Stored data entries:
● ● ● ● ● ● ●

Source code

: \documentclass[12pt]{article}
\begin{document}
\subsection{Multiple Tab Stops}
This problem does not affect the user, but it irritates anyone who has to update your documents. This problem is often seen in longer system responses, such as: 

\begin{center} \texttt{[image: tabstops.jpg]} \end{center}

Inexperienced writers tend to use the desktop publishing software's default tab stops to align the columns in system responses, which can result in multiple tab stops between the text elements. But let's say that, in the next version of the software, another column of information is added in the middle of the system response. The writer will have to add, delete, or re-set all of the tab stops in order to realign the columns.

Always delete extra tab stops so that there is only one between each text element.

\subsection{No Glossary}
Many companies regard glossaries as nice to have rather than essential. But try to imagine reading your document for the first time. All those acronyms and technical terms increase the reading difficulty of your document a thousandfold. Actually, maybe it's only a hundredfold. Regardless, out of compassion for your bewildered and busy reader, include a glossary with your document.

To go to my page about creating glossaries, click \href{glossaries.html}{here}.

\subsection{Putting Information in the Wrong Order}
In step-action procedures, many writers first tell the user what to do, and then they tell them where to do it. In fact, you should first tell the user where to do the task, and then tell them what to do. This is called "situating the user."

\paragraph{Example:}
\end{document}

● ● ● ● ● ● ●

▶ _Problem_
Line count for the word "begin": tally the lines of the records above that hold it and give only that figure.

▶ _Task result_
2